The actual reaction between formaldehyde and phenol was independently studied by Manasse and Lederer in 1894, after formaldehyde became a commercial product. In Manasse’s method, phenol was treated with an equivalent of strong alkali base in aqueous solution for several days until the odor of formaldehyde disappeared. In Lederer’s method, phenol was heated with weak base until the reaction was complete.
As a result, the reaction of phenol and formaldehyde under basic conditions is known as the Manasse-Lederer reaction. The resulting products, known as “shellac substitutes,” are soluble in alcohol, acetone, and alkaline hydroxide and melt on heating, resolidifying after cooling. This heating and melting can be repeated indefinitely.
Baekeland developed a process to make phenolic thermosetting resin from phenol and formaldehyde in 1909, using an apparatus that provided external pressure to balance the internal pressure. Formaldehyde was heated with an excess of phenol and an acid condensing agent to form fusible, soluble resins.
The process consists of three phases.
- The product from the first phase, called the initial condensation product, is designated Bakelite A. At ordinary temperatures, Bakelite A may be liquid, viscous, pasty, or solid and is soluble in alcohol, acetone, phenol, and NaOH solution.

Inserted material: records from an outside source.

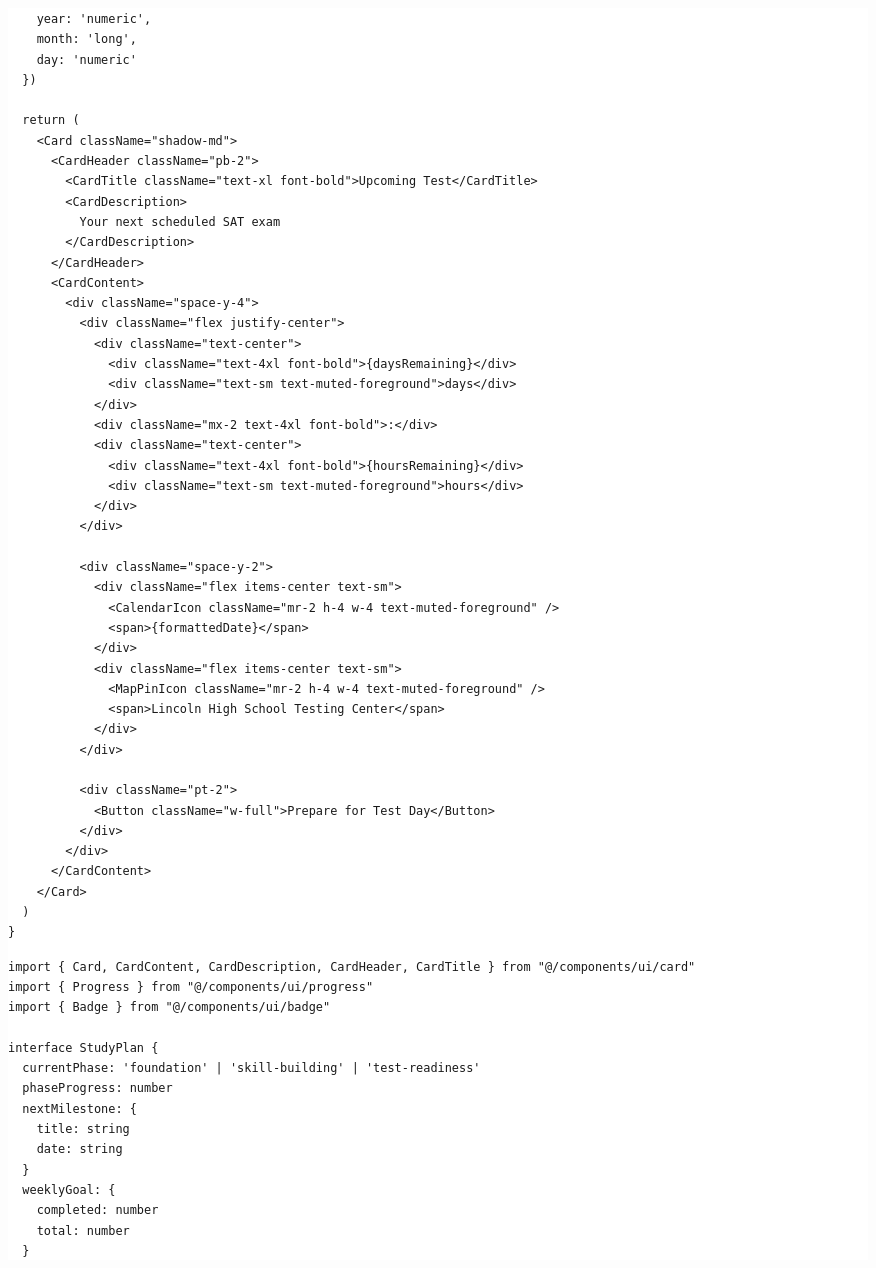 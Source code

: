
 ```typescriptreact
    year: 'numeric',
    month: 'long',
    day: 'numeric'
  })
  
  return (
    <Card className="shadow-md">
      <CardHeader className="pb-2">
        <CardTitle className="text-xl font-bold">Upcoming Test</CardTitle>
        <CardDescription>
          Your next scheduled SAT exam
        </CardDescription>
      </CardHeader>
      <CardContent>
        <div className="space-y-4">
          <div className="flex justify-center">
            <div className="text-center">
              <div className="text-4xl font-bold">{daysRemaining}</div>
              <div className="text-sm text-muted-foreground">days</div>
            </div>
            <div className="mx-2 text-4xl font-bold">:</div>
            <div className="text-center">
              <div className="text-4xl font-bold">{hoursRemaining}</div>
              <div className="text-sm text-muted-foreground">hours</div>
            </div>
          </div>
          
          <div className="space-y-2">
            <div className="flex items-center text-sm">
              <CalendarIcon className="mr-2 h-4 w-4 text-muted-foreground" />
              <span>{formattedDate}</span>
            </div>
            <div className="flex items-center text-sm">
              <MapPinIcon className="mr-2 h-4 w-4 text-muted-foreground" />
              <span>Lincoln High School Testing Center</span>
            </div>
          </div>
          
          <div className="pt-2">
            <Button className="w-full">Prepare for Test Day</Button>
          </div>
        </div>
      </CardContent>
    </Card>
  )
}
```

```typescriptreact
import { Card, CardContent, CardDescription, CardHeader, CardTitle } from "@/components/ui/card"
import { Progress } from "@/components/ui/progress"
import { Badge } from "@/components/ui/badge"

interface StudyPlan {
  currentPhase: 'foundation' | 'skill-building' | 'test-readiness'
  phaseProgress: number
  nextMilestone: {
    title: string
    date: string
  }
  weeklyGoal: {
    completed: number
    total: number
  }
```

- The product from the second phase, the intermediate condensation product, is designated Bakelite B. It is solid at all temperatures and is insoluble in all solvents but may swell in acetone, phenol, or terpineol. It softens during heating and becomes elastic but does not melt and becomes hard and brittle upon cooling.

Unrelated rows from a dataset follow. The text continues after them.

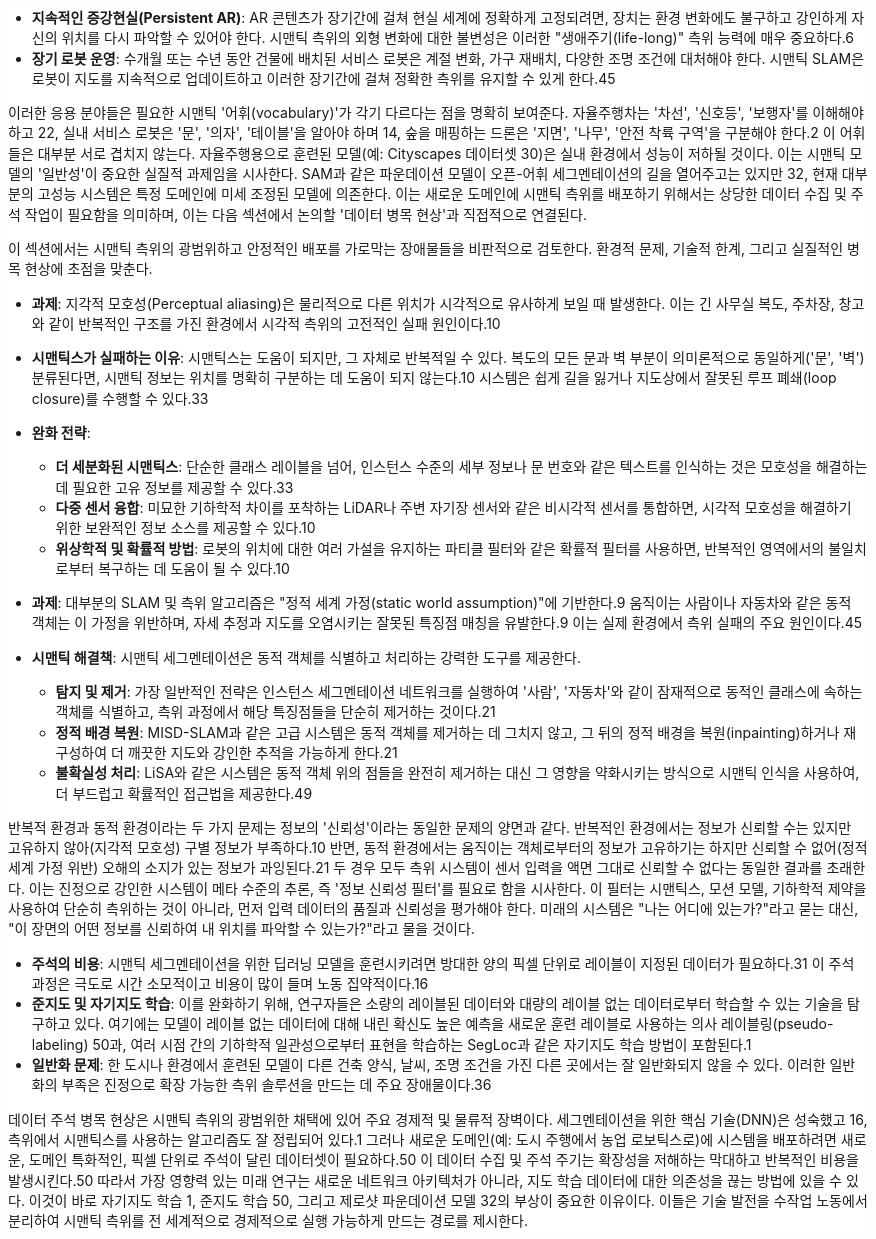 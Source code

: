 
- **지속적인 증강현실(Persistent AR)**: AR 콘텐츠가 장기간에 걸쳐 현실 세계에 정확하게 고정되려면, 장치는 환경 변화에도 불구하고 강인하게 자신의 위치를 다시 파악할 수 있어야 한다. 시맨틱 측위의 외형 변화에 대한 불변성은 이러한 "생애주기(life-long)" 측위 능력에 매우 중요하다.6
- **장기 로봇 운영**: 수개월 또는 수년 동안 건물에 배치된 서비스 로봇은 계절 변화, 가구 재배치, 다양한 조명 조건에 대처해야 한다. 시맨틱 SLAM은 로봇이 지도를 지속적으로 업데이트하고 이러한 장기간에 걸쳐 정확한 측위를 유지할 수 있게 한다.45

이러한 응용 분야들은 필요한 시맨틱 '어휘(vocabulary)'가 각기 다르다는 점을 명확히 보여준다. 자율주행차는 '차선', '신호등', '보행자'를 이해해야 하고 22, 실내 서비스 로봇은 '문', '의자', '테이블'을 알아야 하며 14, 숲을 매핑하는 드론은 '지면', '나무', '안전 착륙 구역'을 구분해야 한다.2 이 어휘들은 대부분 서로 겹치지 않는다. 자율주행용으로 훈련된 모델(예: Cityscapes 데이터셋 30)은 실내 환경에서 성능이 저하될 것이다. 이는 시맨틱 모델의 '일반성'이 중요한 실질적 과제임을 시사한다. SAM과 같은 파운데이션 모델이 오픈-어휘 세그멘테이션의 길을 열어주고는 있지만 32, 현재 대부분의 고성능 시스템은 특정 도메인에 미세 조정된 모델에 의존한다. 이는 새로운 도메인에 시맨틱 측위를 배포하기 위해서는 상당한 데이터 수집 및 주석 작업이 필요함을 의미하며, 이는 다음 섹션에서 논의할 '데이터 병목 현상'과 직접적으로 연결된다.


이 섹션에서는 시맨틱 측위의 광범위하고 안정적인 배포를 가로막는 장애물들을 비판적으로 검토한다. 환경적 문제, 기술적 한계, 그리고 실질적인 병목 현상에 초점을 맞춘다.


- **과제**: 지각적 모호성(Perceptual aliasing)은 물리적으로 다른 위치가 시각적으로 유사하게 보일 때 발생한다. 이는 긴 사무실 복도, 주차장, 창고와 같이 반복적인 구조를 가진 환경에서 시각적 측위의 고전적인 실패 원인이다.10
- **시맨틱스가 실패하는 이유**: 시맨틱스는 도움이 되지만, 그 자체로 반복적일 수 있다. 복도의 모든 문과 벽 부분이 의미론적으로 동일하게('문', '벽') 분류된다면, 시맨틱 정보는 위치를 명확히 구분하는 데 도움이 되지 않는다.10 시스템은 쉽게 길을 잃거나 지도상에서 잘못된 루프 폐쇄(loop closure)를 수행할 수 있다.33
- **완화 전략**:
  - **더 세분화된 시맨틱스**: 단순한 클래스 레이블을 넘어, 인스턴스 수준의 세부 정보나 문 번호와 같은 텍스트를 인식하는 것은 모호성을 해결하는 데 필요한 고유 정보를 제공할 수 있다.33
  - **다중 센서 융합**: 미묘한 기하학적 차이를 포착하는 LiDAR나 주변 자기장 센서와 같은 비시각적 센서를 통합하면, 시각적 모호성을 해결하기 위한 보완적인 정보 소스를 제공할 수 있다.10
  - **위상학적 및 확률적 방법**: 로봇의 위치에 대한 여러 가설을 유지하는 파티클 필터와 같은 확률적 필터를 사용하면, 반복적인 영역에서의 불일치로부터 복구하는 데 도움이 될 수 있다.10


- **과제**: 대부분의 SLAM 및 측위 알고리즘은 "정적 세계 가정(static world assumption)"에 기반한다.9 움직이는 사람이나 자동차와 같은 동적 객체는 이 가정을 위반하며, 자세 추정과 지도를 오염시키는 잘못된 특징점 매칭을 유발한다.9 이는 실제 환경에서 측위 실패의 주요 원인이다.45
- **시맨틱 해결책**: 시맨틱 세그멘테이션은 동적 객체를 식별하고 처리하는 강력한 도구를 제공한다.
  - **탐지 및 제거**: 가장 일반적인 전략은 인스턴스 세그멘테이션 네트워크를 실행하여 '사람', '자동차'와 같이 잠재적으로 동적인 클래스에 속하는 객체를 식별하고, 측위 과정에서 해당 특징점들을 단순히 제거하는 것이다.21
  - **정적 배경 복원**: MISD-SLAM과 같은 고급 시스템은 동적 객체를 제거하는 데 그치지 않고, 그 뒤의 정적 배경을 복원(inpainting)하거나 재구성하여 더 깨끗한 지도와 강인한 추적을 가능하게 한다.21
  - **불확실성 처리**: LiSA와 같은 시스템은 동적 객체 위의 점들을 완전히 제거하는 대신 그 영향을 약화시키는 방식으로 시맨틱 인식을 사용하여, 더 부드럽고 확률적인 접근법을 제공한다.49

반복적 환경과 동적 환경이라는 두 가지 문제는 정보의 '신뢰성'이라는 동일한 문제의 양면과 같다. 반복적인 환경에서는 정보가 신뢰할 수는 있지만 고유하지 않아(지각적 모호성) 구별 정보가 부족하다.10 반면, 동적 환경에서는 움직이는 객체로부터의 정보가 고유하기는 하지만 신뢰할 수 없어(정적 세계 가정 위반) 오해의 소지가 있는 정보가 과잉된다.21 두 경우 모두 측위 시스템이 센서 입력을 액면 그대로 신뢰할 수 없다는 동일한 결과를 초래한다. 이는 진정으로 강인한 시스템이 메타 수준의 추론, 즉 '정보 신뢰성 필터'를 필요로 함을 시사한다. 이 필터는 시맨틱스, 모션 모델, 기하학적 제약을 사용하여 단순히 측위하는 것이 아니라, 먼저 입력 데이터의 품질과 신뢰성을 평가해야 한다. 미래의 시스템은 "나는 어디에 있는가?"라고 묻는 대신, "이 장면의 어떤 정보를 신뢰하여 내 위치를 파악할 수 있는가?"라고 물을 것이다.


- **주석의 비용**: 시맨틱 세그멘테이션을 위한 딥러닝 모델을 훈련시키려면 방대한 양의 픽셀 단위로 레이블이 지정된 데이터가 필요하다.31 이 주석 과정은 극도로 시간 소모적이고 비용이 많이 들며 노동 집약적이다.16
- **준지도 및 자기지도 학습**: 이를 완화하기 위해, 연구자들은 소량의 레이블된 데이터와 대량의 레이블 없는 데이터로부터 학습할 수 있는 기술을 탐구하고 있다. 여기에는 모델이 레이블 없는 데이터에 대해 내린 확신도 높은 예측을 새로운 훈련 레이블로 사용하는 의사 레이블링(pseudo-labeling) 50과, 여러 시점 간의 기하학적 일관성으로부터 표현을 학습하는 SegLoc과 같은 자기지도 학습 방법이 포함된다.1
- **일반화 문제**: 한 도시나 환경에서 훈련된 모델이 다른 건축 양식, 날씨, 조명 조건을 가진 다른 곳에서는 잘 일반화되지 않을 수 있다. 이러한 일반화의 부족은 진정으로 확장 가능한 측위 솔루션을 만드는 데 주요 장애물이다.36

데이터 주석 병목 현상은 시맨틱 측위의 광범위한 채택에 있어 주요 경제적 및 물류적 장벽이다. 세그멘테이션을 위한 핵심 기술(DNN)은 성숙했고 16, 측위에서 시맨틱스를 사용하는 알고리즘도 잘 정립되어 있다.1 그러나 새로운 도메인(예: 도시 주행에서 농업 로보틱스로)에 시스템을 배포하려면 새로운, 도메인 특화적인, 픽셀 단위로 주석이 달린 데이터셋이 필요하다.50 이 데이터 수집 및 주석 주기는 확장성을 저해하는 막대하고 반복적인 비용을 발생시킨다.50 따라서 가장 영향력 있는 미래 연구는 새로운 네트워크 아키텍처가 아니라, 지도 학습 데이터에 대한 의존성을 끊는 방법에 있을 수 있다. 이것이 바로 자기지도 학습 1, 준지도 학습 50, 그리고 제로샷 파운데이션 모델 32의 부상이 중요한 이유이다. 이들은 기술 발전을 수작업 노동에서 분리하여 시맨틱 측위를 전 세계적으로 경제적으로 실행 가능하게 만드는 경로를 제시한다.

- The product from the third phase is called the final condensation product, or Bakelite C. It is infusible, insoluble in all solvents, and indifferent to ordinary acids and alkaline solutions. Other properties of Bakelite C include poor conductivity of heat and electricity and excellent thermal stability.
The process to make Bakelite is referred to as the Bakelite process, and Bakelite is the trademark of oxybenzylmethylen-glycolanhydride.
References
- Baeyer, A. (1872), Ueber die Verbindungen der Aldehyde mit den Phenolen. [On the compounds of aldehydes with phenols] Ber. Dtsch. Chem. Ges., 5: 280-282. https://doi.org/10.1002/cber.18720050186
- Baeyer, A. (1872), Ueber die Verbindungen der Aldehyde mit den Phenolen und aromatischen Kohlenwasserstoffen. [On the compounds of aldehydes with phenols and aromatic hydrocarbons.] Ber. Dtsch. Chem. Ges., 5: 1094-1100. https://doi.org/10.1002/cber.187200502157
- Manasse, O. (1894), Ueber eine Synthese aromatischer Oxyalkohole. [On a synthesis of aromatic oxyalcohols.] Ber. Dtsch. Chem. Ges., 27: 2409-2413. https://doi.org/10.1002/cber.189402702239
- Manasse, O., “Process of making phenol alcohol” U.S. Patent, (1894) US 526786
- Lederer, L. (1894), Eine neue Synthese von Phenolalkoholen. [A new synthesis of phenolic alcohols.] J. Prakt. Chem., 50: 223-226. https://doi.org/10.1002/prac.18940500119
- Lederer, L., U.S. Patent., “Process of obtaining oxybenzylic alcohol” (1896) US 563975
- Baekeland, L. H., J. Ind. Eng. Chem., 1909, 1, 149
- Baekeland, L. H., J. Ind. Eng. Chem., 1911, 3, 932